In comparing the two, we first ask: How similar are their verdicts? Given the same information, would judges presiding at a trial render the same decision that juries, given this responsibility, make? There is an empirical answer to this question, and it is reassuring although it is flawed.
More than fifty years ago, a law professor and a statistician/sociology professor at the University of Chicago, Harry Kalven, Jr, and Hans Zeisel, began a series of studies of the jury system in the United States. One of their challenging tasks was to answer the above question. Each trial judge in the United States (whether a state or federal judge) was sent a questionnaire by mail. The judge was asked to select a recent jury trial over which he or she had presided, and to respond to a number of questions, including the judge's hypothetical verdict as well as the jury's actual verdict. The first wave of questionnaires was distributed in 1954 and 1955; somewhat more structured questionnaires were sent to judges in 1958. A total of 555 judges responded; some judges described only one trial, but others provided a large number. The result was a database of 3576 criminal trials, clearly an impressive number but by no means a random sample of all such trials.
In these criminal trials, the judge's hypothetical verdict agreed with the jury's actual verdict in approximately 75% of the cases (the actual percentage depends on whether one includes the 5 to 6% of trials in which the jury had a hung verdict). When the two disagreed, the jury more often voted for acquittal and the judge more often voted for conviction. (In 19% of the trials the jurors voted not guilty when the judge would have convicted, while in only 3% of the cases was the outcome the opposite.) A similar level of agreement, 78%, was obtained in civil trials; both the jury and the judge ruled in favor of the plaintiff about 58% of the time (Kalven and Zeisel, 1966).

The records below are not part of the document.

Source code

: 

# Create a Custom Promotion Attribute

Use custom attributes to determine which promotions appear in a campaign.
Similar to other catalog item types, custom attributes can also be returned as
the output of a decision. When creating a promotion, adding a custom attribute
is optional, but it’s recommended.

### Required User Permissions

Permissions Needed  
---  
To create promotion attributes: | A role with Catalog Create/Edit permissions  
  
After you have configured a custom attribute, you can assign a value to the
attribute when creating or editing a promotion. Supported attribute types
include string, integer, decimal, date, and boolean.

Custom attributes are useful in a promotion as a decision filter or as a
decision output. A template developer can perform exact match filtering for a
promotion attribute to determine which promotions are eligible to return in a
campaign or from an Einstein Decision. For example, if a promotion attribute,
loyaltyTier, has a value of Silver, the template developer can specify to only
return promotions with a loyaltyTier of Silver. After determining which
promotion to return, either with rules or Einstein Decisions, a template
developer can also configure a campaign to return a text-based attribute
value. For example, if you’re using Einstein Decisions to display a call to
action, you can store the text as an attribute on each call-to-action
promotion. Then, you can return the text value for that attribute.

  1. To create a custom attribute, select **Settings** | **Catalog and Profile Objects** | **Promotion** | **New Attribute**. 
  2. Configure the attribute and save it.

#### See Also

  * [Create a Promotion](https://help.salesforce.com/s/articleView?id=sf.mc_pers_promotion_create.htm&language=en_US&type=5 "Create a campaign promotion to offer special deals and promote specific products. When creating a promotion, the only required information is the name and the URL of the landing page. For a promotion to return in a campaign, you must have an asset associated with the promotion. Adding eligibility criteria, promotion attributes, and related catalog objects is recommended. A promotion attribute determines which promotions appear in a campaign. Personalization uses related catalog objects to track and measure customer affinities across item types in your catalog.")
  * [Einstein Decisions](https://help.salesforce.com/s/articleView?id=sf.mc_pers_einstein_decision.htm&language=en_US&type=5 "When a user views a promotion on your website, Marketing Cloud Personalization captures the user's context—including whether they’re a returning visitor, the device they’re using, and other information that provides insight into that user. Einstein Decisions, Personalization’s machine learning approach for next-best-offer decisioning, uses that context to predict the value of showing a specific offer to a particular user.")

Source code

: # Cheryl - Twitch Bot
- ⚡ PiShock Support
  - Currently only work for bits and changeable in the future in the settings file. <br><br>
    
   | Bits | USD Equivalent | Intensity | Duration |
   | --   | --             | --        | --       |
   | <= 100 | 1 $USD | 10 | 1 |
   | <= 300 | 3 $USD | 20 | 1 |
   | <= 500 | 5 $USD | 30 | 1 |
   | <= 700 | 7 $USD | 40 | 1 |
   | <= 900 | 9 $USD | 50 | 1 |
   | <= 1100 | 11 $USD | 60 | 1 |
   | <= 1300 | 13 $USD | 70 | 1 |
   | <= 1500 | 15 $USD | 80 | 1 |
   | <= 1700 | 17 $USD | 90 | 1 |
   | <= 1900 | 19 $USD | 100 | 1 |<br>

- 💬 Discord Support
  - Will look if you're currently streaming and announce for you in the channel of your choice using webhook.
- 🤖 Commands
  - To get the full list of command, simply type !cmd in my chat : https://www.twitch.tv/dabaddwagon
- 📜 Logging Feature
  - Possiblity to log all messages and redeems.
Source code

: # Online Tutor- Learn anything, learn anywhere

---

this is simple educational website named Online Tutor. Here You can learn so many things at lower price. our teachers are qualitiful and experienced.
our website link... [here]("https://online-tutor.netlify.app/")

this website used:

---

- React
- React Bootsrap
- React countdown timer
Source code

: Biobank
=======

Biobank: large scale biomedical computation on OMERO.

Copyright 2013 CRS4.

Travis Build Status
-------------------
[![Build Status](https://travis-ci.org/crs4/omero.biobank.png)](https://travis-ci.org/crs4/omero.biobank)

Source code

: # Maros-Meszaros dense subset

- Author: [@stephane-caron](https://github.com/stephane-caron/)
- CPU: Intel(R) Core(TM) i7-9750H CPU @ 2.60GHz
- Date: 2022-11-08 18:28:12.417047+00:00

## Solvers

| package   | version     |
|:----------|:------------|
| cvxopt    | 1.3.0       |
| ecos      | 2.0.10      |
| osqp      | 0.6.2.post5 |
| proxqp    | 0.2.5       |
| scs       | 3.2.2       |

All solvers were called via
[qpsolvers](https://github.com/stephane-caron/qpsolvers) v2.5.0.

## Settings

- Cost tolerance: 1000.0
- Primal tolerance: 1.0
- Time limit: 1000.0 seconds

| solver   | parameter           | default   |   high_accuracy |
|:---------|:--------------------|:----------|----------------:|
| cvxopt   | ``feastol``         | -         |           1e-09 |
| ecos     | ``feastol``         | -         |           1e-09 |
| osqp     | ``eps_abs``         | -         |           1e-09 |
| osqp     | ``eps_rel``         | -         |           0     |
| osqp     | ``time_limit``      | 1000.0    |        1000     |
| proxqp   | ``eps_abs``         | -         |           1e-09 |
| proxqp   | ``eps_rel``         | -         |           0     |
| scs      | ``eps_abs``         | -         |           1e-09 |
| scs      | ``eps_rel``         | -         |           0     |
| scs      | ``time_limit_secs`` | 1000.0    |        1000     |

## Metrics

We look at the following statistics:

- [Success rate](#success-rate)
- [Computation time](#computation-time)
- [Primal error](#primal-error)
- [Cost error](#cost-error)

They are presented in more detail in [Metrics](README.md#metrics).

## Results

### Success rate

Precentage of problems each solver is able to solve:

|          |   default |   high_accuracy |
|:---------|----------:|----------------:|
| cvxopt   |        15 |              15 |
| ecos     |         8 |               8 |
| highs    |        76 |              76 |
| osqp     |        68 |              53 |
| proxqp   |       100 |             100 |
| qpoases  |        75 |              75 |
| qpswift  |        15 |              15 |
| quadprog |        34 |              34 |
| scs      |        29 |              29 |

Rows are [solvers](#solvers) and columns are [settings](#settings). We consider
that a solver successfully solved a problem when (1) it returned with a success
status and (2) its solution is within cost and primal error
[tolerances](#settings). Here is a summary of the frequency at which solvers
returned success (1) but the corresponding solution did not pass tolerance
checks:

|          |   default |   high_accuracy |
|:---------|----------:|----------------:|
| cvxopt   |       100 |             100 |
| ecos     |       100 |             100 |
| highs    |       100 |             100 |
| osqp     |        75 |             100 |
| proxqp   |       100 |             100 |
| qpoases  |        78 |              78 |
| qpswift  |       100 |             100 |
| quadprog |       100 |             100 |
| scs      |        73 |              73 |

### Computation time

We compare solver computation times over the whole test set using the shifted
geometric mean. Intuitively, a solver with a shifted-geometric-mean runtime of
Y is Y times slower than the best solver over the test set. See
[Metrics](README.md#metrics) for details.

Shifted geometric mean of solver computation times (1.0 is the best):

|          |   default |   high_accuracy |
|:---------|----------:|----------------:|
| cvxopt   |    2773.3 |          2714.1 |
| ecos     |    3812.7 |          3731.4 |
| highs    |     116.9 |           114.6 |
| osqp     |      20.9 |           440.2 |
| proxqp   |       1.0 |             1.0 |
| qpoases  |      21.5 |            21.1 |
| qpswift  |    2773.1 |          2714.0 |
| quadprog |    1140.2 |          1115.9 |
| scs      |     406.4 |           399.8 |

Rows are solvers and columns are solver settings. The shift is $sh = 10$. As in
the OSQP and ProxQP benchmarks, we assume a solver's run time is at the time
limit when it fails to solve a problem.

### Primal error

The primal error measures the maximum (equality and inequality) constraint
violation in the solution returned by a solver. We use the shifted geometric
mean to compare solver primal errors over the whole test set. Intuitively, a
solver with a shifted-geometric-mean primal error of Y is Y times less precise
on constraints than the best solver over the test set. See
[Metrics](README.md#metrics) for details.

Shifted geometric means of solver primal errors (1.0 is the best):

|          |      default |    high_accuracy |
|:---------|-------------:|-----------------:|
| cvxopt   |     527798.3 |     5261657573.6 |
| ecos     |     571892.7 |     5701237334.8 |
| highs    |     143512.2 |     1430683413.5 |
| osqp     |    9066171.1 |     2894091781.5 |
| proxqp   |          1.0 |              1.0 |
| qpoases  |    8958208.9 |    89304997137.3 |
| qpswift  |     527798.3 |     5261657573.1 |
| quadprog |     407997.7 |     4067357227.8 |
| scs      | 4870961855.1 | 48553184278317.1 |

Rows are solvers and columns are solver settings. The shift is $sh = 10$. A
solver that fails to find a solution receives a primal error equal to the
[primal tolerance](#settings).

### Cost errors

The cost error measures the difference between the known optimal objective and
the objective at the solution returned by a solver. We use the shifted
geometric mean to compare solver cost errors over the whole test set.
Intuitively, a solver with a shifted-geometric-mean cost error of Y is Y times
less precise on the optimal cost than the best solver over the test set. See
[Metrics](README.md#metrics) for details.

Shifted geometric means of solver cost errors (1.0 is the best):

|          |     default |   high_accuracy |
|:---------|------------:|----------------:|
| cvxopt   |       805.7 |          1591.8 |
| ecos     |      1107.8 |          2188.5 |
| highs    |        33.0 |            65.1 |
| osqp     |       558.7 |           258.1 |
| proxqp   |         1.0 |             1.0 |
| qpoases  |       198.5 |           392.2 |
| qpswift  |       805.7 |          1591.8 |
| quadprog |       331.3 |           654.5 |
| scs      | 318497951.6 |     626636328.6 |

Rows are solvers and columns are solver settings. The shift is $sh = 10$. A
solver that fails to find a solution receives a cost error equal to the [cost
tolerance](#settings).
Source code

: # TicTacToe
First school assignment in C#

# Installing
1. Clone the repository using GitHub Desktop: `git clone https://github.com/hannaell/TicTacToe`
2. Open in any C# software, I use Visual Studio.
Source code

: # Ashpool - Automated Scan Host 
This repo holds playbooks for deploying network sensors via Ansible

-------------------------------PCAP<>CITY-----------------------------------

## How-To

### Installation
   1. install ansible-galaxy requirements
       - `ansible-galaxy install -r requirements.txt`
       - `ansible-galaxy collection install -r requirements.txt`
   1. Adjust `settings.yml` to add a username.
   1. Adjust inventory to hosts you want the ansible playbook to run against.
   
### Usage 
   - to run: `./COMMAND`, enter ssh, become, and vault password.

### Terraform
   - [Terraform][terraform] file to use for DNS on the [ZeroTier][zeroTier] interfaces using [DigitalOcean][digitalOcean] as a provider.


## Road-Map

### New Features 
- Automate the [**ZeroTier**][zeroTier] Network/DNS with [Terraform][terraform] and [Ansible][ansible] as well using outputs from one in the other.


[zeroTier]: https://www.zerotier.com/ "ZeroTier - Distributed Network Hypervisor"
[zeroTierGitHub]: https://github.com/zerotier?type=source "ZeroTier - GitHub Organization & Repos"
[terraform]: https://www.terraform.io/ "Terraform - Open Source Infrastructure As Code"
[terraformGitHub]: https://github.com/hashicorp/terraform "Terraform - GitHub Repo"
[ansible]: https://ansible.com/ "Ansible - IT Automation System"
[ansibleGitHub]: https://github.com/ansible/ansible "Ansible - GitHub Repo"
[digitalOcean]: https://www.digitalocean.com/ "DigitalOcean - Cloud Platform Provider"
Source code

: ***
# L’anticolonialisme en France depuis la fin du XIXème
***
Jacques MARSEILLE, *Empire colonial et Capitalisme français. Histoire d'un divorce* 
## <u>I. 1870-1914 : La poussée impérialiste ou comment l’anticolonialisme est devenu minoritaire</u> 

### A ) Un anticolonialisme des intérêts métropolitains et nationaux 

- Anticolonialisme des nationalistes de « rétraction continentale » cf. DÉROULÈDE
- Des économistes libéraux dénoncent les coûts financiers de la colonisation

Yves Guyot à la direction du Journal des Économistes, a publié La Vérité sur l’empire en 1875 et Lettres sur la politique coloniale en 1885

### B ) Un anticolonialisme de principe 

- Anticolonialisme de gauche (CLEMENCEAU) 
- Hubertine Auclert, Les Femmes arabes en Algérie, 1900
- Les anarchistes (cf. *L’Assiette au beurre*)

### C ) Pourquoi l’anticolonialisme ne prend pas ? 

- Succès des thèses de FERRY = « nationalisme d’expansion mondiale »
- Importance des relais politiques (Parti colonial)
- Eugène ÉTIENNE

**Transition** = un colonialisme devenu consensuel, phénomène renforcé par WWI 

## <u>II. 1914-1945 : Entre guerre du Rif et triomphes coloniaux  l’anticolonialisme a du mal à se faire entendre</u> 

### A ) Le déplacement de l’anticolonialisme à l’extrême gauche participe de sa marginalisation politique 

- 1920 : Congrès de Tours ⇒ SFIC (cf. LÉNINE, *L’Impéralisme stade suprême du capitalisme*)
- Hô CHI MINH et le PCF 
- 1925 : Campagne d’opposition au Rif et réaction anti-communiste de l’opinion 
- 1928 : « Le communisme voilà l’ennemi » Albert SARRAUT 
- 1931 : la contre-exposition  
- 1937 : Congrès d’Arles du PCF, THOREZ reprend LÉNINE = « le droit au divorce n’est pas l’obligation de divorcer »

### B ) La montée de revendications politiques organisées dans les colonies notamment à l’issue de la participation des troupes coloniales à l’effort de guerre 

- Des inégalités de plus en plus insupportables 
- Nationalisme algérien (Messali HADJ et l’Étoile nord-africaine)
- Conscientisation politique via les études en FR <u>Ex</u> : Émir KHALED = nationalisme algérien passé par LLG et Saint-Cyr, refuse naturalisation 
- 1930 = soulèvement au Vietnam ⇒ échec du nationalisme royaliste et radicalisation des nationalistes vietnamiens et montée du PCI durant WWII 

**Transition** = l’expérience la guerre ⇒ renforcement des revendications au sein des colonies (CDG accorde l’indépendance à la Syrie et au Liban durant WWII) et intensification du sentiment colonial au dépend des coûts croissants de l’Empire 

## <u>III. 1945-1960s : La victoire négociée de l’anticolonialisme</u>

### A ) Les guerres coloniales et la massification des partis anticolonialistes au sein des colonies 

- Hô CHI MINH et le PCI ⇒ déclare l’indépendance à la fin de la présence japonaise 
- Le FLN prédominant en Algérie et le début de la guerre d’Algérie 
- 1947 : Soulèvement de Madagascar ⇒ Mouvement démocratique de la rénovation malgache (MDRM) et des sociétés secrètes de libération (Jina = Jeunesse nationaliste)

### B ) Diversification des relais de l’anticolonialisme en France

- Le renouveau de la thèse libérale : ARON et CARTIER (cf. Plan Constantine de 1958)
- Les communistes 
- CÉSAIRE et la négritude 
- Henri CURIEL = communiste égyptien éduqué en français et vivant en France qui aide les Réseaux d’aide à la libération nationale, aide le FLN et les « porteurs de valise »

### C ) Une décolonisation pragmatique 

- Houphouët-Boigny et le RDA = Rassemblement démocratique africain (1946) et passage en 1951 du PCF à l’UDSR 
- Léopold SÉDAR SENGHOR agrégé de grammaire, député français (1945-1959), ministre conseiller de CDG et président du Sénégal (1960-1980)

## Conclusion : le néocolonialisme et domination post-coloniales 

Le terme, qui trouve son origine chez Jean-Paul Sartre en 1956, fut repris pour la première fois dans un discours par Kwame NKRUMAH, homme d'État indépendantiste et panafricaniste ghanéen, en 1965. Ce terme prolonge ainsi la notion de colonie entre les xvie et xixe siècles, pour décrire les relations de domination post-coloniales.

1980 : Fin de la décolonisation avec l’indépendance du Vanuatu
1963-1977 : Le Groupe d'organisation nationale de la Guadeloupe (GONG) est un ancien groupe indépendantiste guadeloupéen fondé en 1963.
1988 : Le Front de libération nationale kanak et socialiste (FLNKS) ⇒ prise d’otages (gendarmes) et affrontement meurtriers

These findings are sometimes interpreted as supporting a conclusion that the jury system in the United States 'works', that juries agree with judges' verdicts to a significant and hence satisfactory degree. Perhaps implicit in such a conclusion is the treatment of the judge's verdict as a criterion, as the correct decision. But such an assumption is too simplistic; first of all, judges possess certain information about the case that jurors may not have; for example, in the United States if a criminal defendant does not testify, the jury will not know whether he or she has a criminal record. Judges have defendants' past records in their files, and Kalven and Zeisel's study was not able to control how many individual judges used such information in determining their hypothetical verdicts.
A second source of uncontrolled variation was the reason or reasons for selecting particular trials by the judge. Did the judge include a particular trial in the survey because the jury's verdict was consistent with the judge's? Or because it was inconsistent? Or simply because it was a recent case? Certainly, different judges had different motivations, but this aspect of the procedure makes interpretation of the results more problematic.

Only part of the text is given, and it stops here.